En permanence susceptible d’être le spectateur du bonheur des autres -du moins celui qu’ils donnent à voir-, notre réalité peut nous sembler bien fade. Ce sentiment est accentué, selon Marine Normand, par notre position passive face à ce flot d’images: “Quand on est sur Instagram, on est dans une position de touriste, soit dans les transports, soit sur son lit, on a la mèche qui colle, on ne fait rien et on voit tous ces gens qui font plein de choses géniales, on ne peut que se sentir en décalage.” D’ailleurs, si la jeune femme considérait qu’elle avait “une vie cool” quand elle la racontait, ce n’est plus le cas depuis qu’elle est sur Instagram: “Quand je la photographiais, ce n’était pas la même chose. Facebook est un outil que j’arrive mieux à maîtriser car j’écris mieux que je ne prends des photos. Instagram demande un certain don de mise en scène, d’être au bon endroit au bon moment. Tout le monde se bat pour être plus cool que son voisin.”

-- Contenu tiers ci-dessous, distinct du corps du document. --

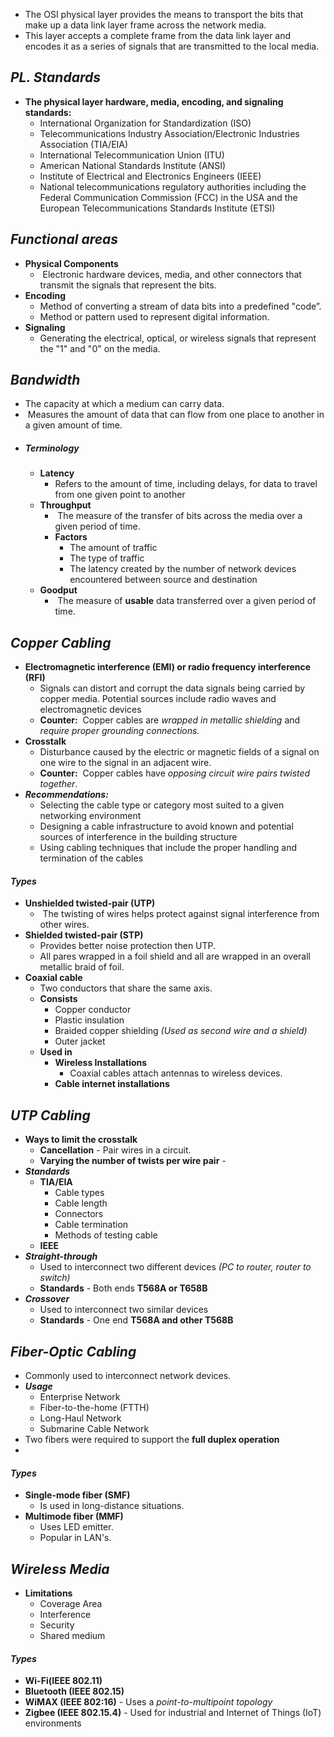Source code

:- The OSI physical layer provides the means to transport the bits that make up a data link layer frame across the network media.
- This layer accepts a complete frame from the data link layer and encodes it as a series of signals that are transmitted to the local media.

## ___PL. Standards___
- __The physical layer hardware, media, encoding, and signaling standards:__
	- International Organization for Standardization (ISO)
	- Telecommunications Industry Association/Electronic Industries Association (TIA/EIA)
	- International Telecommunication Union (ITU)
	- American National Standards Institute (ANSI)
	- Institute of Electrical and Electronics Engineers (IEEE)
	- National telecommunications regulatory authorities including the Federal Communication Commission (FCC) in the USA and the European Telecommunications Standards Institute (ETSI)

## ___Functional areas___
- __Physical Components__
	-  Electronic hardware devices, media, and other connectors that transmit the signals that represent the bits.
- __Encoding__
	- Method of converting a stream of data bits into a predefined "code”.
	- Method or pattern used to represent digital information.
- __Signaling__
	- Generating the electrical, optical, or wireless signals that represent the "1" and "0" on the media.

## ___Bandwidth___
- The capacity at which a medium can carry data.
-  Measures the amount of data that can flow from one place to another in a given amount of time.
- ##### ___Terminology___
	- __Latency__
		- Refers to the amount of time, including delays, for data to travel from one given point to another
	- __Throughput__
		-   The measure of the transfer of bits across the media over a given period of time.
		- __Factors__
			-  The amount of traffic
			- The type of traffic
			- The latency created by the number of network devices encountered between source and destination
	- __Goodput__
		-  The measure of **usable** data transferred over a given period of time.

## ___Copper Cabling___ 
- **Electromagnetic interference (EMI) or radio frequency interference (RFI)**
	- Signals can distort and corrupt the data signals being carried by copper media. Potential sources include radio waves and electromagnetic devices
	- __Counter:__  Copper cables are _wrapped in metallic shielding_ and *require proper grounding connections.*
- __Crosstalk__ 
	- Disturbance caused by the electric or magnetic fields of a signal on one wire to the signal in an adjacent wire. 
	- __Counter:__  Copper cables have _opposing circuit wire pairs twisted together_.
- ___Recommendations:___
	- Selecting the cable type or category most suited to a given networking environment
	- Designing a cable infrastructure to avoid known and potential sources of interference in the building structure
	- Using cabling techniques that include the proper handling and termination of the cables
#### ___Types___
- __Unshielded twisted-pair (UTP)__
	-  The twisting of wires helps protect against signal interference from other wires.
- __Shielded twisted-pair (STP)__
	- Provides better noise protection then UTP.
	- All pares wrapped in a foil shield and all are wrapped in an overall metallic braid of foil.
- __Coaxial cable__
	- Two conductors that share the same axis.
	- __Consists__
		- Copper conductor
		- Plastic insulation
		- Braided copper shielding _(Used as second wire and a shield)_
		- Outer jacket
	- __Used in__
		- __Wireless Installations__
			- Coaxial cables attach antennas to wireless devices.
		- __Cable internet installations__
## ___UTP Cabling___
- __Ways to limit the crosstalk__
	- __Cancellation__ - Pair wires in a circuit.
	- __Varying the number of twists per wire pair__ -
- ___Standards___ 
	- __TIA/EIA__
		- Cable types
		- Cable length
		- Connectors
		- Cable termination
		- Methods of testing cable
	-  __IEEE__
- ___Straight-through___
	- Used to interconnect two different devices _(PC to router, router to switch)_
	- __Standards__ - Both ends __T568A or T658B__
- ___Crossover___
	- Used to interconnect two similar devices
	- __Standards__ - One end __T568A and other T568B__
## ___Fiber-Optic Cabling___
- Commonly used to interconnect network devices.
- ___Usage___
	- Enterprise Network
	- Fiber-to-the-home (FTTH)
	- Long-Haul Network
	- Submarine Cable Network
- Two fibers were required to support the **full duplex operation** 
- 
#### ___Types___
- __Single-mode fiber (SMF)__
	- Is used in long-distance situations.
- __Multimode fiber (MMF)__
	- Uses LED emitter.
	- Popular in LAN's.
## ___Wireless Media___
- __Limitations__
	- Coverage Area 
	- Interference
	- Security
	- Shared medium
#### ___Types___
- __Wi-Fi(IEEE 802.11)__
- __Bluetooth (IEEE 802.15)__
- **WiMAX (IEEE 802:16)** - Uses a _point-to-multipoint topology_
- **Zigbee (IEEE 802.15.4)** - Used for industrial and Internet of Things (IoT) environments 
 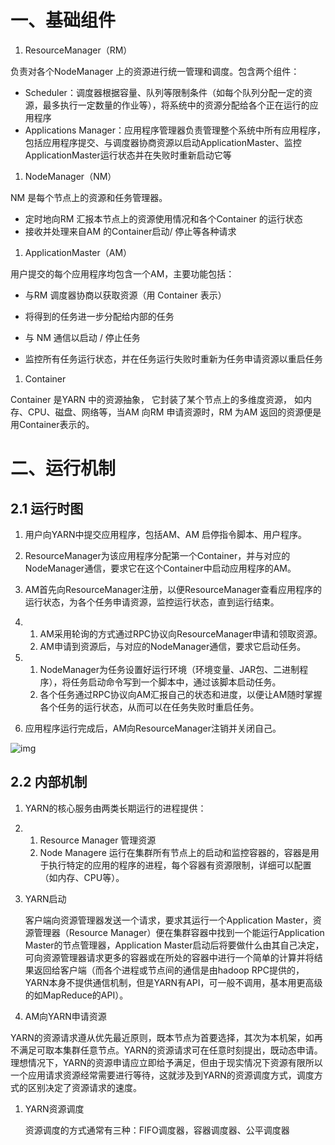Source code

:# 一、基础组件



1. ResourceManager（RM）



负责对各个NodeManager 上的资源进行统一管理和调度。包含两个组件：



- Scheduler：调度器根据容量、队列等限制条件（如每个队列分配一定的资源，最多执行一定数量的作业等），将系统中的资源分配给各个正在运行的应用程序
- Applications Manager：应用程序管理器负责管理整个系统中所有应用程序，包括应用程序提交、与调度器协商资源以启动ApplicationMaster、监控ApplicationMaster运行状态并在失败时重新启动它等



1. NodeManager（NM）



NM 是每个节点上的资源和任务管理器。



- 定时地向RM 汇报本节点上的资源使用情况和各个Container 的运行状态
- 接收并处理来自AM 的Container启动/ 停止等各种请求



1. ApplicationMaster（AM）



用户提交的每个应用程序均包含一个AM，主要功能包括：



- 与RM 调度器协商以获取资源（用 Container 表示）
- 将得到的任务进一步分配给内部的任务

- 与 NM 通信以启动 / 停止任务
- 监控所有任务运行状态，并在任务运行失败时重新为任务申请资源以重启任务



1. Container



Container 是YARN 中的资源抽象， 它封装了某个节点上的多维度资源， 如内存、CPU、磁盘、网络等，当AM 向RM 申请资源时，RM 为AM 返回的资源便是用Container表示的。

# 二、运行机制

## 2.1 运行时图

1. 用户向YARN中提交应用程序，包括AM、AM 启停指令脚本、用户程序。
2. ResourceManager为该应用程序分配第一个Container，并与对应的NodeManager通信，要求它在这个Container中启动应用程序的AM。

1. AM首先向ResourceManager注册，以便ResourceManager查看应用程序的运行状态，为各个任务申请资源，监控运行状态，直到运行结束。

1. 1. AM采用轮询的方式通过RPC协议向ResourceManager申请和领取资源。
   2. AM申请到资源后，与对应的NodeManager通信，要求它启动任务。

1. 1. NodeManager为任务设置好运行环境（环境变量、JAR包、二进制程序），将任务启动命令写到一个脚本中，通过该脚本启动任务。
   2. 各个任务通过RPC协议向AM汇报自己的状态和进度，以便让AM随时掌握各个任务的运行状态，从而可以在任务失败时重启任务。

1. 应用程序运行完成后，AM向ResourceManager注销并关闭自己。 

![img](https://cdn.nlark.com/yuque/0/2021/png/10386414/1632626179832-61da62ec-8f41-41e7-9065-50498c09e763.png)

## 2.2 内部机制

1.  YARN的核心服务由两类长期运行的进程提供：

1. 1. Resource Manager 管理资源
   2. Node Managere 运行在集群所有节点上的启动和监控容器的，容器是用于执行特定的应用的程序的进程，每个容器有资源限制，详细可以配置（如内存、CPU等）。



1.  YARN启动  

 	客户端向资源管理器发送一个请求，要求其运行一个Application Master，资源管理器（Resource Manager）便在集群容器中找到一个能运行Application Master的节点管理器，Application Master启动后将要做什么由其自己决定，可向资源管理器请求更多的容器或在所处的容器中进行一个简单的计算并将结果返回给客户端（而各个进程或节点间的通信是由hadoop RPC提供的，YARN本身不提供通信机制，但是YARN有API，可一般不调用，基本用更高级的如MapReduce的API）。



1. AM向YARN申请资源

YARN的资源请求遵从优先最近原则，既本节点为首要选择，其次为本机架，如再不满足可取本集群任意节点。YARN的资源请求可在任意时刻提出，既动态申请。理想情况下，YARN的资源申请应立即给予满足，但由于现实情况下资源有限所以一个应用请求资源经常需要进行等待，这就涉及到YARN的资源调度方式，调度方式的区别决定了资源请求的速度。



1. YARN资源调度

 	资源调度的方式通常有三种：FIFO调度器，容器调度器、公平调度器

Et quand elle est tombée sur “cette blogueuse maman qui vit à Nashville dans ce qui ressemble à un catalogue Bonton, qui joue du ukulélé et qui a un portrait de Bob Dylan dans son salon”, la vingtenaire, dont les poils de chien envahissent son appart, s’est posé cette question: “Pourquoi ça ne ressemble pas à ça chez moi, pourquoi je n’arrive pas à vivre dans un truc aussi joli?” Avant de s’interroger sur elle: “Je ne comprends pas pourquoi je suis jalouse de ces filles qui ont le temps de faire ça alors qu’en réalité, je n’ai pas envie de faire la même chose, c’est assez paradoxal.”